The move was approved by European Parliament political leaders in Strasbourg on Thursday.
The full Parliament will take the final decision on the proposal by the Conference of Presidents during its February plenary session.
The special committee is a response to concerns raised about the risk posed by the herbicide substance glyphosate. The herbicide had its marketing licence renewed by EU member states for five years in November last year.
The special committee is to assess the authorisation procedure for pesticides in the EU; potential failures in how substances are scientifically evaluated and approved; the role of the European Commission in renewing the glyphosate licence; possible conflicts of interest in the approval procedure; and the role of EU agencies, and whether they are adequately staffed and financed to fulfil their obligations.
The term of the special committee, which will have 30 members, is to be nine months from its first meeting. It will deliver a final report of its factual findings and recommendations, to be approved by Parliament.
It is expected to meet for the first time in March.
The move was welcomed by MEPs. EPP group member Angélique Delahaye said Parliament was “behaving responsibly” in setting up the committee, although she added, “I would like to note that the environment committee had the tools to look at this issue.”
She explained that the new pesticides committee would “help explain how authorisation procedures work at EU level and assess how reliable they are. This committee is a political response to the public’s questions.”
S&D group Vice-Chair Kathleen Van Brempt said, “The Monsanto scandal unveiled how the multinational company tried to influence the outcome of scientific reports so that the licence of the controversial pesticide would be renewed. This is unacceptable and we will get to the bottom of it.
“At a time when the EU is engaged in improving legislation on health safety and a sustainable environmental policy, we can’t afford a shadow of a doubt. We must find out whether the positive reports of the European Food Safety Agency (EFSA) and the European Chemicals Agency (ECHA) on glyphosate were influenced by Monsanto.
“However, the scope will be broader than this specific case. We will demand a strong mandate to scrutinize the way in which various pesticides are authorised. Our aim is to improve the procedures and address citizens’ concerns, to increase transparency and assure that European Agencies can rely on independent scientific research.”
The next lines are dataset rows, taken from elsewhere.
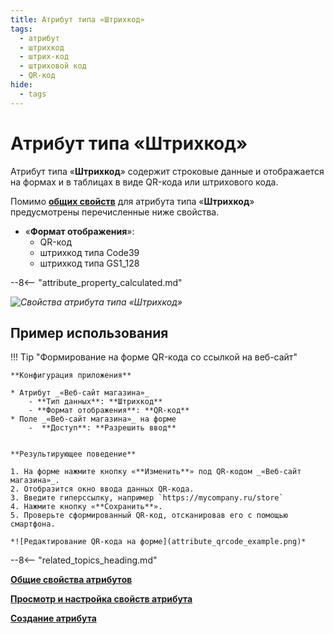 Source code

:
 ```yaml
---
title: Атрибут типа «Штрихкод»
tags:
  - атрибут
  - штрихкод
  - штрих-код
  - штриховой код
  - QR-код
hide:
  - tags
---
```


# Атрибут типа «Штрихкод»

Атрибут типа «**Штрихкод**» содержит строковые данные и отображается на формах и в таблицах в виде QR-кода или штрихового кода.

Помимо **[общих свойств](attribute_common_properties.md)** для атрибута типа «**Штрихкод**» предусмотрены перечисленные ниже свойства.

* «**Формат отображения**»:
    - QR-код
    - штрихкод типа Code39
    - штрихкод типа GS1_128

--8<-- "attribute_property_calculated.md"

*![Свойства атрибута типа «Штрихкод»](attribute_qrcode_properties.png)*

## Пример использования

!!! Tip "Формирование на форме QR-кода со ссылкой на веб-сайт"

    **Конфигурация приложения**
    
    * Атрибут _«Веб-сайт магазина»_
        - **Тип данных**: **Штрихкод**
        - **Формат отображения**: **QR-код**
    * Поле _«Веб-сайт магазина»_ на форме
        -  **Доступ**: **Разрешить ввод**
    

    **Результирующее поведение**

    1. На форме нажмите кнопку «**Изменить**» под QR-кодом _«Веб-сайт магазина»_.
    2. Отобразится окно ввода данных QR-кода.
    3. Введите гиперссылку, например `https://mycompany.ru/store`
    4. Нажмите кнопку «**Сохранить**».
    5. Проверьте сформированный QR-код, отсканировав его с помощью смартфона.
    
    *![Редактирование QR-кода на форме](attribute_qrcode_example.png)*

--8<-- "related_topics_heading.md"

**[Общие свойства атрибутов](attribute_common_properties.md)**

**[Просмотр и настройка свойств атрибута](attribute_setup.md)**

**[Создание атрибута](attribute_creation.md)**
In a statement issued on Thursday, Ska Keller, Philippe Lamberts, co-Chairs of Parliament’s Greens/EFA group, said, “Through this committee, our group will seek to analyse the failings in the process that led to the renewal of the authorisation of glyphosate.”
It went on, “In particular, we want to look at the work of the European agencies (EFSA and ECHA) and the German agency Bfr. We want Europe’s agencies to be irreproachable in their assessment of potentially dangerous substances. The protection of public health and our environment must take precedence over any other consideration and requires total independence of scientific work."
In a resolution voted in October, Parliament stated that the release of the so-called ‘Monsanto Papers’, internal documents from the company which owns and produces Roundup, of which glyphosate is the main active substance, shed doubt on the credibility of some studies used in the EU evaluation on glyphosate safety.
The EU’s authorisation procedure, including the scientific evaluation of substances, should be based only on published, peer-reviewed and independent studies commissioned by competent public authorities, said MEPs.